The Export-Import Bank helps finance the export of U.S. goods and services to international markets. In fiscal 2012 the bank approved $35.8 billion in loans for small business export sales.

Wilburn is one of 17 committee members appointed by the bank’s directors, who gained their seats through presidential appointments.

FirmGreen is in the midst of a power plant project in Brazil to produce biofuels and other renewable energy sources from the world’s largest and most notorious landfill.

It is the company’s first large-scale project to convert methane gas into clean energy, taking on the task at the mountainous Jardim Gramacho dump, which collected some 8,000 tons of garbage every day until the Brazilian government shut it down in June.

FirmGreen developed a technology that extracts methane gas from landfills, cleans it and converts it into clean biomethane gas. Clean methane from the Novo Gramacho Landfill Gas project will be transported through a 3.7-mile pipeline and sold to a nearby oil refinery run by Petroleo Brasileiro SA.

The 30-year project is valued at more than $100 million, with FirmGreen in line for a third of the deal.

The plant, which recently finished construction, will serve as a testing ground for FirmGreen as it moves from an engineering and consulting firm to more of a licensing company with a long-term goal of developing power systems in other emerging countries where energy costs are much higher than the U.S.

FirmGreen sees about $200 million in revenue annually.

Production is scheduled for January, Wilburn said.

The company partnered with Gás Verde SA and Petroleo Brasileiro on the project, which holds the potential to produce the equivalent of 22 million gasoline gallons of compressed natural gas annually.

Gás Verde was approved for a $48.6 million loan from the Export-Import Bank to help fund the Novo Gramacho project.
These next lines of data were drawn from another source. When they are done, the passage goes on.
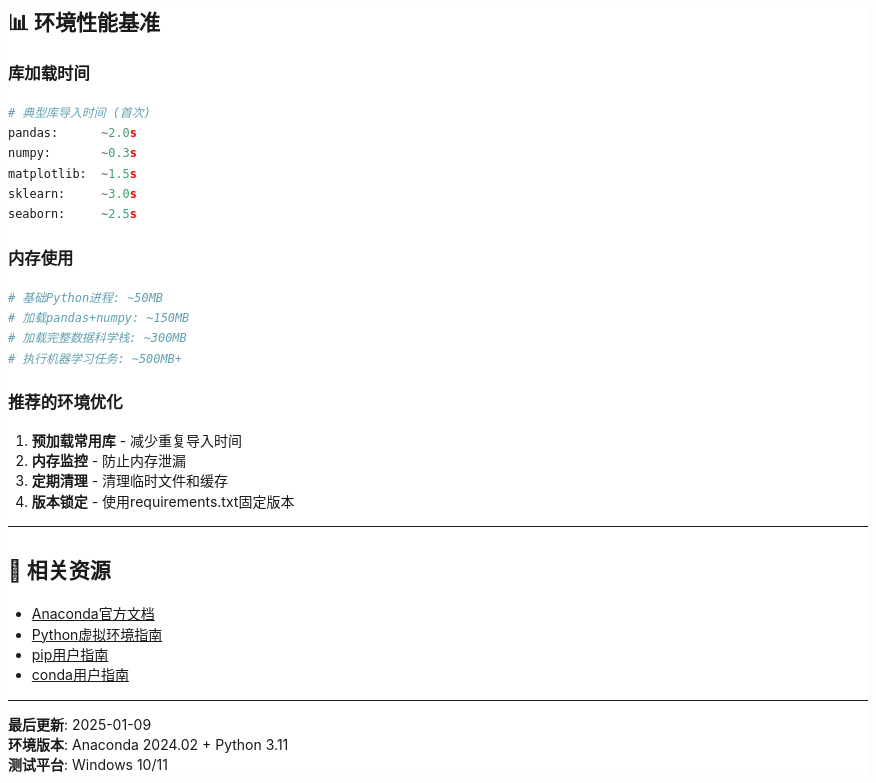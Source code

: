 ## 📊 环境性能基准

### 库加载时间
```python
# 典型库导入时间 (首次)
pandas:      ~2.0s
numpy:       ~0.3s
matplotlib:  ~1.5s
sklearn:     ~3.0s
seaborn:     ~2.5s
```

### 内存使用
```python
# 基础Python进程: ~50MB
# 加载pandas+numpy: ~150MB
# 加载完整数据科学栈: ~300MB
# 执行机器学习任务: ~500MB+
```

### 推荐的环境优化
1. **预加载常用库** - 减少重复导入时间
2. **内存监控** - 防止内存泄漏
3. **定期清理** - 清理临时文件和缓存
4. **版本锁定** - 使用requirements.txt固定版本

---

## 🔗 相关资源

- [Anaconda官方文档](https://docs.anaconda.com/)
- [Python虚拟环境指南](https://docs.python.org/3/tutorial/venv.html)
- [pip用户指南](https://pip.pypa.io/en/stable/user_guide/)
- [conda用户指南](https://conda.io/projects/conda/en/latest/user-guide/index.html)

---

**最后更新**: 2025-01-09  
**环境版本**: Anaconda 2024.02 + Python 3.11  
**测试平台**: Windows 10/11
The loan application counted on FirmGreen’s technology, and the Export-Import Bank spent nine months checking it over, according to Wilburn.

The loan generated 165 new jobs, with some at FirmGreen and the bulk at subcontractors in Indiana, Wisconsin, Ohio, California, Michigan, Missouri, Texas and Brazil.

Jardim Gramacho has for years attracted hundreds of pickers who every day combed through heaps of garbage searching for recyclable materials to sell.

Their plight was chronicled in the documentary Wasteland, which garnered an Academy Award nomination in 2011 for its poignant portrayal of life on the landfill.